Wednesday, November 24, 2010

Pensions and Dendrograms

I was invited to be on the panel at a Pensions conference yesterday. The event is run by SPS Conferences who run a series of events for pension funds trustee's. It was very nice, if somewhat surprising, to be asked to be on the panel. The event was titled "Investment Strategies for Pension Funds". Most of those attending were either trustees or worked for large defined benefit (final salary) pension schemes who have many multiples of money more under management then the Sun Scheme. E.g. I was on the panel with the head of Pensions at Mersyside Council who have in the region of 15 billion under management.

It was interesting the type of people that these sort of pension funds attract. Which all jolly nice folks, I saw no evidence of any dynamism from either speakers or those attending. I guess that is the personality profile that you really want from your D.B. pension trustee or manager.

Over here in the Defined Contribution world where all the investment risk is on the member, our remit is to set default, ensure good governance and make the life of our investment and scheme managers a misery if they don't shape up. Its a very different role.

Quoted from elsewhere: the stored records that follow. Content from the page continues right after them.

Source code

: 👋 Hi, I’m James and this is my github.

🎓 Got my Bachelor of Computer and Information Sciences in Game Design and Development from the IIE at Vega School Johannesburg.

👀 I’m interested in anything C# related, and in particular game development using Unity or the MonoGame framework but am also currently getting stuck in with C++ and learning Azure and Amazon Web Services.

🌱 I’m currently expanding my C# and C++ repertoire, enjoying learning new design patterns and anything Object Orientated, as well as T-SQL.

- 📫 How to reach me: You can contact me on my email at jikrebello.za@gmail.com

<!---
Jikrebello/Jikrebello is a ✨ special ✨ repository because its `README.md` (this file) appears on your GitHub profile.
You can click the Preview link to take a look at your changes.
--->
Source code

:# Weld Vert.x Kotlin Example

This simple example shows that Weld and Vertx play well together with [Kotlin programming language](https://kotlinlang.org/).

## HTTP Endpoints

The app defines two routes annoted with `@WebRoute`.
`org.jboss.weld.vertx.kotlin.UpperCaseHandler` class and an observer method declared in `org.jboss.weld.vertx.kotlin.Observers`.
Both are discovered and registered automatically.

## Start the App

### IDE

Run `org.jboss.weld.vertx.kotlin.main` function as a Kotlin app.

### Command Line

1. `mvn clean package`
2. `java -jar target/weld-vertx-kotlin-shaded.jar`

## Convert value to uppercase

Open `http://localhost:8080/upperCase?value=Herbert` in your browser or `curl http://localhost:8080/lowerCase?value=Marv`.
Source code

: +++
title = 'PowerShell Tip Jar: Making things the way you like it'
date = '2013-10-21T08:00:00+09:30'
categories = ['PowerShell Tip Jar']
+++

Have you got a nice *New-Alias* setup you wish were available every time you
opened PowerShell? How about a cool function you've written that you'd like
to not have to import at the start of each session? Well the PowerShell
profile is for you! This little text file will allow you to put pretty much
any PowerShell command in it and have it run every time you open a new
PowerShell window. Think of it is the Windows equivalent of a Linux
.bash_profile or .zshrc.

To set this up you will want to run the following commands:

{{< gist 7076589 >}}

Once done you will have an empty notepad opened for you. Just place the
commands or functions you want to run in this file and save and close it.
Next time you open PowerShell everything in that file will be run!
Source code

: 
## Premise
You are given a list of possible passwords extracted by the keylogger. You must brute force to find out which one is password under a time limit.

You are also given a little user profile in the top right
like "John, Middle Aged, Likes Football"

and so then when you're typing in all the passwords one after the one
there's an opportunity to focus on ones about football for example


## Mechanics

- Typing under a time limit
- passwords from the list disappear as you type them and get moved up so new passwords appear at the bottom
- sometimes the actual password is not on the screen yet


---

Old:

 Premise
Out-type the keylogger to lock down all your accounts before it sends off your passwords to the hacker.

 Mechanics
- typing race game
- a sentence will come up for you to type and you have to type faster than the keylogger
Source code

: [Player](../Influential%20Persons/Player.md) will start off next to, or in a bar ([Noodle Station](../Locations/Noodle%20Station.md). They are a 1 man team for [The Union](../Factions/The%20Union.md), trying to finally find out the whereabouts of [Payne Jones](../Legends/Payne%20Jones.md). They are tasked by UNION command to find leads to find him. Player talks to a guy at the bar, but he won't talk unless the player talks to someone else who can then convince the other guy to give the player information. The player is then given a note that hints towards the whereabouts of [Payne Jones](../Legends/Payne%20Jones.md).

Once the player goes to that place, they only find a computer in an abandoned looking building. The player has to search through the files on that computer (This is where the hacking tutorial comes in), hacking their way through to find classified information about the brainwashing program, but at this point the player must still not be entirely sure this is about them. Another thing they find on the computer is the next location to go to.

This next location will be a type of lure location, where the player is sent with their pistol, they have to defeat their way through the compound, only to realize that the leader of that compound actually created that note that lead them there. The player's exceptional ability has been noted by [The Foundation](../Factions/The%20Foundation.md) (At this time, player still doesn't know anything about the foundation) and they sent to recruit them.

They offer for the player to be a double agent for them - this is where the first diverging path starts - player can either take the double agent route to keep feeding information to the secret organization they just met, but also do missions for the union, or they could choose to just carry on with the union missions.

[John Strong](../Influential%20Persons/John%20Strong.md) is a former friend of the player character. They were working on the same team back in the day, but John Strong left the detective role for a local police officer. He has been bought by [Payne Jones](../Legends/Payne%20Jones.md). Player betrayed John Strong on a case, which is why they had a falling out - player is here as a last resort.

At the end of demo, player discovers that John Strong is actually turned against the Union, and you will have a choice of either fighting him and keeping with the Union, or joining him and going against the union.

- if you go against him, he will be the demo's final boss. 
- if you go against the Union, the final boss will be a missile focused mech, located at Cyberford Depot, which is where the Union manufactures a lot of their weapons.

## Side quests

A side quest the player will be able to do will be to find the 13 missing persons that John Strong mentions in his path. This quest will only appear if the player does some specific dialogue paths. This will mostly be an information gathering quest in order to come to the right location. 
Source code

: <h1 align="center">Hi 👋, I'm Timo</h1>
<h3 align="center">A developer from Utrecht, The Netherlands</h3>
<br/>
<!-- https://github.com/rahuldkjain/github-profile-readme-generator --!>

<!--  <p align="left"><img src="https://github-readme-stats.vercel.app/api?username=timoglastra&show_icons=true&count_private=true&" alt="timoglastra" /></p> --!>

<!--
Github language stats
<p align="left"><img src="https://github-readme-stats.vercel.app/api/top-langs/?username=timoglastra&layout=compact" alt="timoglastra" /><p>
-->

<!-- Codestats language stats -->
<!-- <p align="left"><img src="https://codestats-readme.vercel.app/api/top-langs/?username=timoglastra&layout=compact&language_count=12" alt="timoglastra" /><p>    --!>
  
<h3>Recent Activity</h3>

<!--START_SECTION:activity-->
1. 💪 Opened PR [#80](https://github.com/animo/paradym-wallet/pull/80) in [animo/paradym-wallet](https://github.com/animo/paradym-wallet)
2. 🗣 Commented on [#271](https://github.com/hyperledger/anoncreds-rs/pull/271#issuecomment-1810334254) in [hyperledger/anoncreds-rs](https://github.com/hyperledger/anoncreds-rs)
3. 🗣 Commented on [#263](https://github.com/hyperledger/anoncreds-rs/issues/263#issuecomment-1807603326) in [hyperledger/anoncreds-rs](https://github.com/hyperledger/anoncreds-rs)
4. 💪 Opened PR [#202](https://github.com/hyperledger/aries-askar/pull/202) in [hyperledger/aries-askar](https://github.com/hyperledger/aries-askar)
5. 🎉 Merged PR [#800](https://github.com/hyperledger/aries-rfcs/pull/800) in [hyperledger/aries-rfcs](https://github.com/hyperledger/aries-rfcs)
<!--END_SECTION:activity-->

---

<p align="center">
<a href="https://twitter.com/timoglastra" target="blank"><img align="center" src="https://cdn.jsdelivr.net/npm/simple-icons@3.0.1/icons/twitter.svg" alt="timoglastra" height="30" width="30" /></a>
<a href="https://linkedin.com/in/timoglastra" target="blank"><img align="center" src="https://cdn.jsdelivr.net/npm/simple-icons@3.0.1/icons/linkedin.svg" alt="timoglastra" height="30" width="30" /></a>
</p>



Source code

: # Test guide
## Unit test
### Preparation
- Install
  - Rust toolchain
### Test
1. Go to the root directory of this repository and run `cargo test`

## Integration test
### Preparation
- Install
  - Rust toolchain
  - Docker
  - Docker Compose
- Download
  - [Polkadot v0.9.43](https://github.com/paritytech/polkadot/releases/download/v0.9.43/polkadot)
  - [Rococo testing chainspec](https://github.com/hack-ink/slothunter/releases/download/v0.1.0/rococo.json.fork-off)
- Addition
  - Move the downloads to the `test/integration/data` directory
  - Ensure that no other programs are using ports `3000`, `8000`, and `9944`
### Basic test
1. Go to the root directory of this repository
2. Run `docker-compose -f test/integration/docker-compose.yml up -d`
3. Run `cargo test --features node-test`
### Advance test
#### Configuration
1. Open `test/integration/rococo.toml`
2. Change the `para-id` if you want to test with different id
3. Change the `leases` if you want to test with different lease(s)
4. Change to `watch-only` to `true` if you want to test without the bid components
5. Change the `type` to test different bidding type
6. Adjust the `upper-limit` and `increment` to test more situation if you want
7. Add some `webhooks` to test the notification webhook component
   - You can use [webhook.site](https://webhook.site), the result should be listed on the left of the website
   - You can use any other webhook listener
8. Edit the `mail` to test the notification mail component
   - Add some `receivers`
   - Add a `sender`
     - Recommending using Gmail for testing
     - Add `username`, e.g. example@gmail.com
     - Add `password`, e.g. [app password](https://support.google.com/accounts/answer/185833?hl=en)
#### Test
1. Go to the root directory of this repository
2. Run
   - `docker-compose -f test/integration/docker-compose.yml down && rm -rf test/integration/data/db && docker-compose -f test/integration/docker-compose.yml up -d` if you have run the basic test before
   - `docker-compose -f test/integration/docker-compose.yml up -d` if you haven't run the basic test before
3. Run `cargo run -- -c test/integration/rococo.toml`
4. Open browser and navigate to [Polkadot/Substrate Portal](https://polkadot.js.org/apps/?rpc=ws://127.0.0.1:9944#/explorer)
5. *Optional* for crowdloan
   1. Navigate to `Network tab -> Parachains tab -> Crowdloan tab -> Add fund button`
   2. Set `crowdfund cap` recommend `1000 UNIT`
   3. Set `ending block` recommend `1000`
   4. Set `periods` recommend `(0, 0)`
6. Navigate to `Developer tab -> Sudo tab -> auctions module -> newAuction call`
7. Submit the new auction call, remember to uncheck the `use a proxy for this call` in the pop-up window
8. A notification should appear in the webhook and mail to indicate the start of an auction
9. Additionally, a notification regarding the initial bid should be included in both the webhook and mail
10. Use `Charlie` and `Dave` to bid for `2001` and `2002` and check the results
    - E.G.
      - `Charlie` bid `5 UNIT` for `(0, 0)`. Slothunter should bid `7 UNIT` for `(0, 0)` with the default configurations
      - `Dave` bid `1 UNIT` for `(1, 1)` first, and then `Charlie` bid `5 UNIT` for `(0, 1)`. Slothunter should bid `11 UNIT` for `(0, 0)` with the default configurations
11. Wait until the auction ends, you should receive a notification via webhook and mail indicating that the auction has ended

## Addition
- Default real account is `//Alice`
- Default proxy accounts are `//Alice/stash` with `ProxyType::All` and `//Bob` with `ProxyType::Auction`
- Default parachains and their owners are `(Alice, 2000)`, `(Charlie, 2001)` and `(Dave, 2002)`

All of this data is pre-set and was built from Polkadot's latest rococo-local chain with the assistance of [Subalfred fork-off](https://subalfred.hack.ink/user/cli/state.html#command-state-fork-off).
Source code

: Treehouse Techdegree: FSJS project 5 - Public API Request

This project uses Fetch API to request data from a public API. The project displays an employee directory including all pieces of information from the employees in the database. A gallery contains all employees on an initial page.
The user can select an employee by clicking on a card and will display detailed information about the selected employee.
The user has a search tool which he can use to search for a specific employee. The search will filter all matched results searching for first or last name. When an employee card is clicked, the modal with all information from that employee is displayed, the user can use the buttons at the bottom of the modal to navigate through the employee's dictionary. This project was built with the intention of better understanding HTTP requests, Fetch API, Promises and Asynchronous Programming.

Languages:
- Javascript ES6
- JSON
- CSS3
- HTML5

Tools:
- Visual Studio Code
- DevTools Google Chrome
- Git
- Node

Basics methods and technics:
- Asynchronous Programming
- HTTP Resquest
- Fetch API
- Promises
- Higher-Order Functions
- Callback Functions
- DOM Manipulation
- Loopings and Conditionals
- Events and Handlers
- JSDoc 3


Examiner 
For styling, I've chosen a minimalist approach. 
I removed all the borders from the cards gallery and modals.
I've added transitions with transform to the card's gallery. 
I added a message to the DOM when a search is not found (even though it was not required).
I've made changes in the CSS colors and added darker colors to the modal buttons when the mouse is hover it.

The day did reinforce my now deep held belief that Defined Contribution (money purchase) schemes of any sort are inappropriate pension vehicles for most workers. The investment risk is on the individual. They can't manage the risk because they don't know enough. The industry is not geared up to give good quality affordable advice and few trust the financial advice industry, so they do nothing, take whatever the default is.

My fellow panel member made the very good point that many of his members were manual/blue collar workers and they had no clue about pensions. For them some type of final salary scheme was right. It is what D.B. was defined for. It was not designed to de-risk the future of M.P. and company executives.

There is a desperate need to be able to provide pensions which offload the investment risk to those who know how to take it (pension providers, investment banks) and let the member just concentrate on putting enough money in and this need to be wider than the public services.